What is required: Each line below containing the word "diferència" needs to be shown.

━━━━━━━━━━

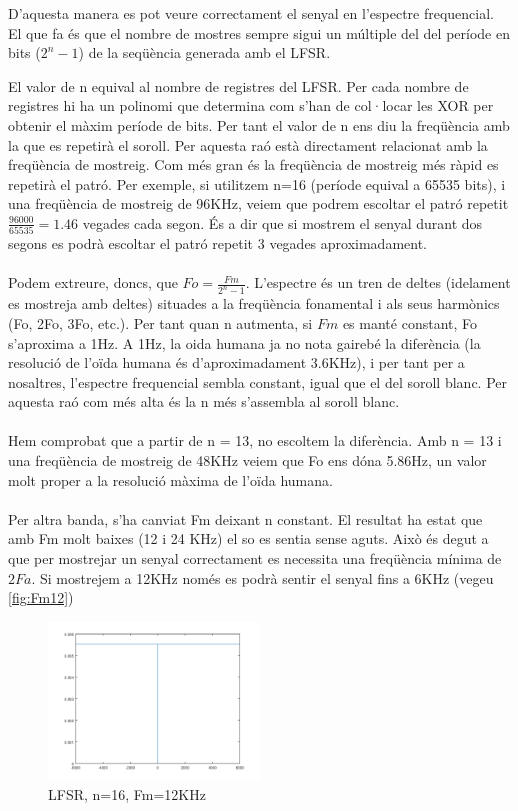 \documentclass[11pt]{report}
\begin{document}
D'aquesta manera es pot veure correctament el senyal en l'espectre frequencial. El que fa és que el nombre de mostres sempre sigui un múltiple del del període en bits ($2^n - 1$) de la seqüència generada amb el LFSR.

El valor de n equival al nombre de registres del LFSR. Per cada nombre de registres hi ha un polinomi que determina com s'han de col·locar les XOR per obtenir el màxim període de bits. Per tant el valor de n ens diu la freqüència amb la que es repetirà el soroll. Per aquesta raó està directament relacionat amb la freqüència de mostreig. Com més gran és la freqüència de mostreig més ràpid es repetirà el patró. Per exemple, si utilitzem n=16 (període equival a 65535 bits), i una freqüència de mostreig de 96KHz, veiem que podrem escoltar el patró repetit $\frac{96000}{65535}=1.46$ vegades cada segon. És a dir que si mostrem el senyal durant dos segons es podrà escoltar el patró repetit 3 vegades aproximadament.
\paragraph{}
Podem extreure, doncs, que $Fo=\frac{Fm}{2^n-1}$. L'espectre és un tren de deltes (idelament es mostreja amb deltes) situades a la freqüència fonamental i als seus harmònics (Fo, 2Fo, 3Fo, etc.). Per tant quan n autmenta, si $Fm$ es manté constant, Fo s'aproxima a 1Hz. A 1Hz, la oida humana ja no nota gairebé la diferència (la resolució de l'oïda humana és d'aproximadament 3.6KHz), i per tant per a nosaltres, l'espectre frequencial sembla constant, igual que el del soroll blanc. Per aquesta raó com més alta és la n més s'assembla al soroll blanc.
\paragraph{}
Hem comprobat que a partir de n = 13, no escoltem la diferència. Amb n = 13 i una freqüència de mostreig de 48KHz veiem que Fo ens dóna 5.86Hz, un valor molt proper a la resolució màxima de l'oïda humana.

\paragraph{}
Per altra banda, s'ha canviat Fm deixant n constant. El resultat ha estat que amb Fm molt baixes (12 i 24 KHz) el so es sentia sense aguts.
Això és degut a que per mostrejar un senyal correctament es necessita una freqüència mínima de $2Fa$. Si mostrejem a 12KHz només es podrà sentir el senyal fins a 6KHz (vegeu \ref{fig:Fm12})
\begin{figure}[h]
\label{Fm12}
  \centering
  \includegraphics[width=0.5\textwidth]{img/Fm12}
  \caption{LFSR, n=16, Fm=12KHz}
\end{figure}
\end{document}
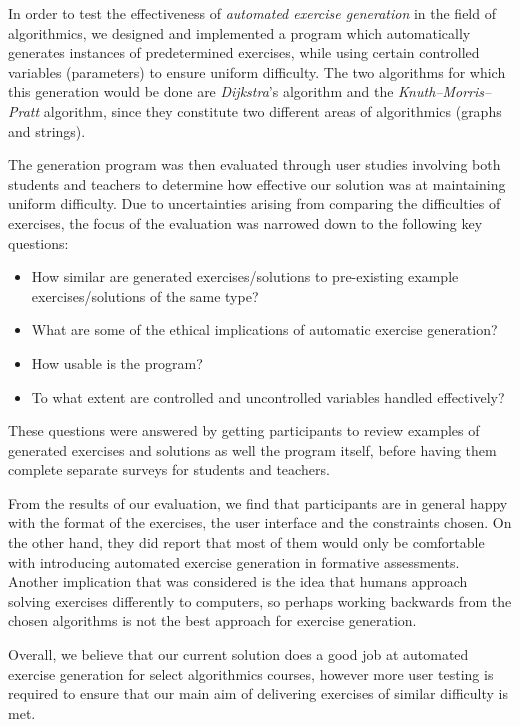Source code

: \documentclass{l4proj}
\begin{document}
In order to test the effectiveness of \emph{automated exercise generation} in the field of algorithmics, we designed and implemented a program which automatically generates instances of predetermined exercises, while using certain controlled variables (parameters) to ensure uniform difficulty. The two algorithms for which this generation would be done are \emph{Dijkstra}'s algorithm and the \emph{Knuth–Morris–Pratt} algorithm, since they constitute two different areas of algorithmics (graphs and strings).

The generation program was then evaluated through user studies involving both students and teachers to determine how effective our solution was at maintaining uniform difficulty. Due to uncertainties arising from comparing the difficulties of exercises, the focus of the evaluation was narrowed down to the following key questions:

\begin{itemize}
	\item
	How similar are generated exercises/solutions to pre-existing example exercises/solutions of the same type?
	\item
	What are some of the ethical implications of automatic exercise generation?
	\item
	How usable is the program?
	\item
	To what extent are controlled and uncontrolled variables handled effectively?
\end{itemize}

These questions were answered by getting participants to review examples of generated exercises and solutions as well the program itself, before having them complete separate surveys for students and teachers. 

From the results of our evaluation, we find that participants are in general happy with the format of the exercises, the user interface and the constraints chosen. On the other hand, they did report that most of them would only be comfortable with introducing automated exercise generation in formative assessments. Another implication that was considered is the idea that humans approach solving exercises differently to computers, so perhaps working backwards from the chosen algorithms is not the best approach for exercise generation.

Overall, we believe that our current solution does a good job at automated exercise generation for select algorithmics courses, however more user testing is required to ensure that our main aim of delivering exercises of similar difficulty is met.
\end{document}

━━━━━━━━━━

Task answer:
Podem extreure, doncs, que $Fo=\frac{Fm}{2^n-1}$. L'espectre és un tren de deltes (idelament es mostreja amb deltes) situades a la freqüència fonamental i als seus harmònics (Fo, 2Fo, 3Fo, etc.). Per tant quan n autmenta, si $Fm$ es manté constant, Fo s'aproxima a 1Hz. A 1Hz, la oida humana ja no nota gairebé la diferència (la resolució de l'oïda humana és d'aproximadament 3.6KHz), i per tant per a nosaltres, l'espectre frequencial sembla constant, igual que el del soroll blanc. Per aquesta raó com més alta és la n més s'assembla al soroll blanc.
Hem comprobat que a partir de n = 13, no escoltem la diferència. Amb n = 13 i una freqüència de mostreig de 48KHz veiem que Fo ens dóna 5.86Hz, un valor molt proper a la resolució màxima de l'oïda humana.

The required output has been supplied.